So we've been here at the training center for two weeks for our in-service training, and gnawing our hands off. The excitement of being with 60 Americans all day for two weeks quickly wore off as we realized with horror that there was no nap time! Barely even time for even tea between our packed schedule of technical lectures and language classes, field trips and administrative sessions designed to remind us that we are, in the end, owned by the government. But at nights we pitch a fire, and hopefully someone pulls out a guitar and harmonica as we sing soulful recreations of Beyonce and Outkast to the drum of an upside down bucket. Or maybe we spark up the hookah and toast some pumpernickel bread using a rake (we all could sure use the fiber), enjoying the comraderie of people who are just slightly crazy enough to live in a mud hut for two years in West Africa.
Luckily I've gotten out of the walls of the Training Center into Bamako a few times, where we dance feeling uncomfortably modest next to the blue eyeshadowed Malian prostitutes. Finally we head home to the sound of the 5am call to prayer, waking up at 9am to grab ice cream before heading back to sessions.

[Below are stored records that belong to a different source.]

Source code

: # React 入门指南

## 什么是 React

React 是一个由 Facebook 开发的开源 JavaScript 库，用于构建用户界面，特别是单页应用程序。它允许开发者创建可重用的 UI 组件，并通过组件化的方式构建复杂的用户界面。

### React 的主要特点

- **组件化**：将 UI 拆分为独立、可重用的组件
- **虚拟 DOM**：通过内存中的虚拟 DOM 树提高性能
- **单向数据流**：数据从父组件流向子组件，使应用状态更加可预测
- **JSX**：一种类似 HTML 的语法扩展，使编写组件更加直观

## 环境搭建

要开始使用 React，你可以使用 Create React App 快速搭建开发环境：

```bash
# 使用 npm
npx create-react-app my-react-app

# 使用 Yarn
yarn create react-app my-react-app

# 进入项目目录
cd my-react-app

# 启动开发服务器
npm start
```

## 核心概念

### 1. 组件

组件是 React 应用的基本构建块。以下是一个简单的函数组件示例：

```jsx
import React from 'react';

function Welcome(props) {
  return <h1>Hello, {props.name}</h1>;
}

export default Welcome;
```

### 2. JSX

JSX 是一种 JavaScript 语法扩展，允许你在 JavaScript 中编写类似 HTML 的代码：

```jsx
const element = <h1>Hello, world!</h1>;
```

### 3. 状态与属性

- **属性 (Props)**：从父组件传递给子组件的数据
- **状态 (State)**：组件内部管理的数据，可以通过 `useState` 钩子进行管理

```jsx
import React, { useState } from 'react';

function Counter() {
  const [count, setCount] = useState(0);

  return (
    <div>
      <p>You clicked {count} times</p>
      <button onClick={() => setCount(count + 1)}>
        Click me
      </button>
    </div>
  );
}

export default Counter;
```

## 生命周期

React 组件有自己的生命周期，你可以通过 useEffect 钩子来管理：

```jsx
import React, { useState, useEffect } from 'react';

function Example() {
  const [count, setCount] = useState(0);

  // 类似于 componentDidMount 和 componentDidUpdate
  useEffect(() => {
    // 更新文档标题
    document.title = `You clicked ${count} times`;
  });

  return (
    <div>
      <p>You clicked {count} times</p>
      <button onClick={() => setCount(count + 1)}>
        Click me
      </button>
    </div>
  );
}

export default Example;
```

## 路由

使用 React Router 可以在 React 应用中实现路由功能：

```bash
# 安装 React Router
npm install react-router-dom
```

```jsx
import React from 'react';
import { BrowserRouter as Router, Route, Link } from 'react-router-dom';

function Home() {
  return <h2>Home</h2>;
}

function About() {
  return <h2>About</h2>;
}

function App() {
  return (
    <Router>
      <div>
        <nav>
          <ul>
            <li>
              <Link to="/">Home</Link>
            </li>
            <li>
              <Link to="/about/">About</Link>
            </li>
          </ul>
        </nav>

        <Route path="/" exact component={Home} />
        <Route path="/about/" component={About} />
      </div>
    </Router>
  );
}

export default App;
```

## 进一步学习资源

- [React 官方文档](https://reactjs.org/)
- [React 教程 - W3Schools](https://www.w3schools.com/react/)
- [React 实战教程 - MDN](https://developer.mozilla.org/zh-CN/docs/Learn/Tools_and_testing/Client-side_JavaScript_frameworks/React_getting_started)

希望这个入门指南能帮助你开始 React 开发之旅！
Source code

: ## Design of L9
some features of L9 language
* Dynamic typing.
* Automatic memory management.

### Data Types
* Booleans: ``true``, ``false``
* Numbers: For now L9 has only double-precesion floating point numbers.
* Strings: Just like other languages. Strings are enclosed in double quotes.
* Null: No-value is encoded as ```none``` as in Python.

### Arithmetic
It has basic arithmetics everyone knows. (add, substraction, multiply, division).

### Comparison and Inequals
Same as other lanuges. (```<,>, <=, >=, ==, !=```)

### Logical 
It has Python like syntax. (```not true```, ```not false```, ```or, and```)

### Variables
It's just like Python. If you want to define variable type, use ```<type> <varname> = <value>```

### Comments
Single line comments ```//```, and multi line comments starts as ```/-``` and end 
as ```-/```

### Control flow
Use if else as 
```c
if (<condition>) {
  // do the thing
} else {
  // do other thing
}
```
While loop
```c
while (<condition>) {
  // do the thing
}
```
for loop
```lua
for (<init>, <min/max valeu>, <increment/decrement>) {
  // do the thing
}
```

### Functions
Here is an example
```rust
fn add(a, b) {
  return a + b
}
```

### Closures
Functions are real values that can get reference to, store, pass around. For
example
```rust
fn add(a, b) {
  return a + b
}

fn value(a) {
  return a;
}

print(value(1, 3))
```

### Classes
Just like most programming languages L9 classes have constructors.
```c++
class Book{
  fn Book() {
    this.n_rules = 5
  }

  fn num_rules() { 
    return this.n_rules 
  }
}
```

Even though I never felt the urge to see him in the US, a bunch of us decided to go to the Sean Paul concert, a fundraiser for Malaria prevention. It turns out Sean Paul is as bad in Mali as he is in the States. As he finally stepped on stage about 4hours after his promised arrival, the Gendarmes started to grow anxious looking at the rowdy crowd, and started to push us all. We moved like cattle, and in the rush I lost one of my shoes. Thankfully I found another on the ground, albeit an inch lower, and we hobbled our way to the exit right as a chair was thrown. A wise exit, and a warning never again to go to a big concert here.
And so as IST comes to an end, off I go to hike through Dogon country among the villages carved into the mountains.